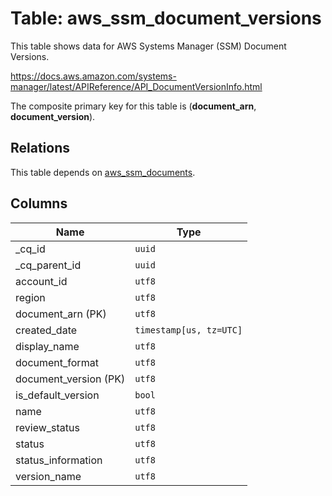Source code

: # Table: aws_ssm_document_versions

This table shows data for AWS Systems Manager (SSM) Document Versions.

https://docs.aws.amazon.com/systems-manager/latest/APIReference/API_DocumentVersionInfo.html

The composite primary key for this table is (**document_arn**, **document_version**).

## Relations

This table depends on [aws_ssm_documents](aws_ssm_documents.md).

## Columns

| Name          | Type          |
| ------------- | ------------- |
|_cq_id|`uuid`|
|_cq_parent_id|`uuid`|
|account_id|`utf8`|
|region|`utf8`|
|document_arn (PK)|`utf8`|
|created_date|`timestamp[us, tz=UTC]`|
|display_name|`utf8`|
|document_format|`utf8`|
|document_version (PK)|`utf8`|
|is_default_version|`bool`|
|name|`utf8`|
|review_status|`utf8`|
|status|`utf8`|
|status_information|`utf8`|
|version_name|`utf8`|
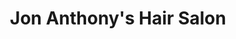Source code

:---
title: "Jon Anthony's Hair Salon"
url: /tonawanda/jon-anthonys-hair-salon/
shop: hairdresser
---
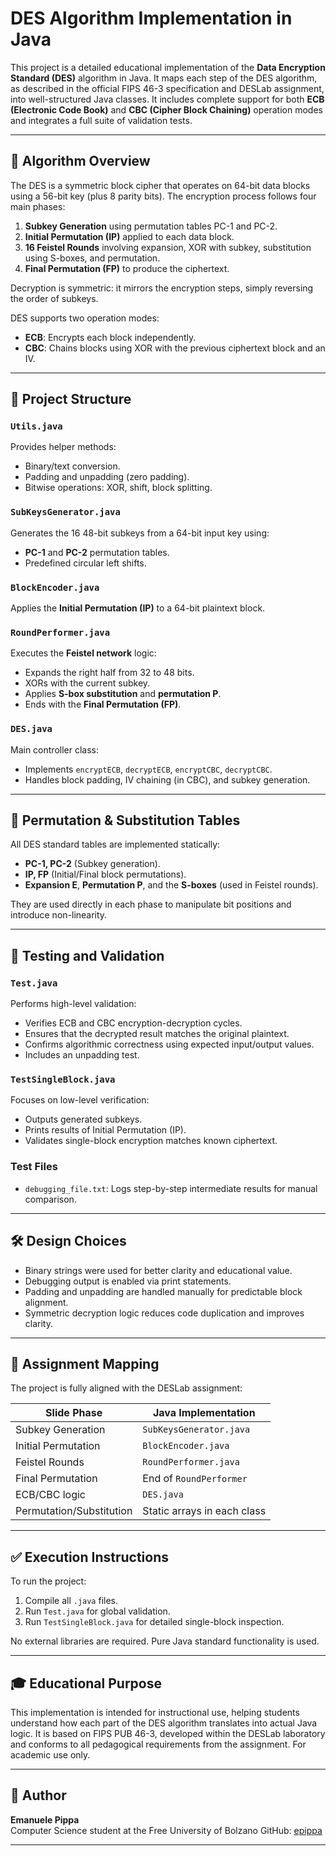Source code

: # DES Algorithm Implementation in Java

This project is a detailed educational implementation of the **Data Encryption Standard (DES)** algorithm in Java. It maps each step of the DES algorithm, as described in the official FIPS 46-3 specification and DESLab assignment, into well-structured Java classes. It includes complete support for both **ECB (Electronic Code Book)** and **CBC (Cipher Block Chaining)** operation modes and integrates a full suite of validation tests.

---

## 📌 Algorithm Overview

The DES is a symmetric block cipher that operates on 64-bit data blocks using a 56-bit key (plus 8 parity bits). The encryption process follows four main phases:

1. **Subkey Generation** using permutation tables PC-1 and PC-2.
2. **Initial Permutation (IP)** applied to each data block.
3. **16 Feistel Rounds** involving expansion, XOR with subkey, substitution using S-boxes, and permutation.
4. **Final Permutation (FP)** to produce the ciphertext.

Decryption is symmetric: it mirrors the encryption steps, simply reversing the order of subkeys.

DES supports two operation modes:
- **ECB**: Encrypts each block independently.
- **CBC**: Chains blocks using XOR with the previous ciphertext block and an IV.

---

## 🧱 Project Structure

### `Utils.java`
Provides helper methods:
- Binary/text conversion.
- Padding and unpadding (zero padding).
- Bitwise operations: XOR, shift, block splitting.

### `SubKeysGenerator.java`
Generates the 16 48-bit subkeys from a 64-bit input key using:
- **PC-1** and **PC-2** permutation tables.
- Predefined circular left shifts.

### `BlockEncoder.java`
Applies the **Initial Permutation (IP)** to a 64-bit plaintext block.

### `RoundPerformer.java`
Executes the **Feistel network** logic:
- Expands the right half from 32 to 48 bits.
- XORs with the current subkey.
- Applies **S-box substitution** and **permutation P**.
- Ends with the **Final Permutation (FP)**.

### `DES.java`
Main controller class:
- Implements `encryptECB`, `decryptECB`, `encryptCBC`, `decryptCBC`.
- Handles block padding, IV chaining (in CBC), and subkey generation.

---

## 🔬 Permutation & Substitution Tables

All DES standard tables are implemented statically:
- **PC-1, PC-2** (Subkey generation).
- **IP, FP** (Initial/Final block permutations).
- **Expansion E**, **Permutation P**, and the **S-boxes** (used in Feistel rounds).

They are used directly in each phase to manipulate bit positions and introduce non-linearity.

---

## 🧪 Testing and Validation

### `Test.java`
Performs high-level validation:
- Verifies ECB and CBC encryption-decryption cycles.
- Ensures that the decrypted result matches the original plaintext.
- Confirms algorithmic correctness using expected input/output values.
- Includes an unpadding test.

### `TestSingleBlock.java`
Focuses on low-level verification:
- Outputs generated subkeys.
- Prints results of Initial Permutation (IP).
- Validates single-block encryption matches known ciphertext.

### Test Files
- `debugging_file.txt`: Logs step-by-step intermediate results for manual comparison.

---

## 🛠️ Design Choices

- Binary strings were used for better clarity and educational value.
- Debugging output is enabled via print statements.
- Padding and unpadding are handled manually for predictable block alignment.
- Symmetric decryption logic reduces code duplication and improves clarity.

---

## 📌 Assignment Mapping

The project is fully aligned with the DESLab assignment:

| Slide Phase                  | Java Implementation         |
|-----------------------------|-----------------------------|
| Subkey Generation           | `SubKeysGenerator.java`     |
| Initial Permutation         | `BlockEncoder.java`         |
| Feistel Rounds              | `RoundPerformer.java`       |
| Final Permutation           | End of `RoundPerformer`     |
| ECB/CBC logic               | `DES.java`                  |
| Permutation/Substitution    | Static arrays in each class |

---

## ✅ Execution Instructions

To run the project:
1. Compile all `.java` files.
2. Run `Test.java` for global validation.
3. Run `TestSingleBlock.java` for detailed single-block inspection.

No external libraries are required. Pure Java standard functionality is used.

---

## 🎓 Educational Purpose

This implementation is intended for instructional use, helping students understand how each part of the DES algorithm translates into actual Java logic. It is based on FIPS PUB 46-3, developed within the DESLab laboratory and conforms to all pedagogical requirements from the assignment. For academic use only.

---

## 👤 Author

**Emanuele Pippa**  
Computer Science student at the Free University of Bolzano
GitHub: [epippa](https://github.com/epippa)

---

######

### HOW TO COMPLETE THIS TASK
Filter the entries down to the lines that include the string "plaintext".

### RESULT OF THIS TASK
Applies the **Initial Permutation (IP)** to a 64-bit plaintext block.
- Ensures that the decrypted result matches the original plaintext.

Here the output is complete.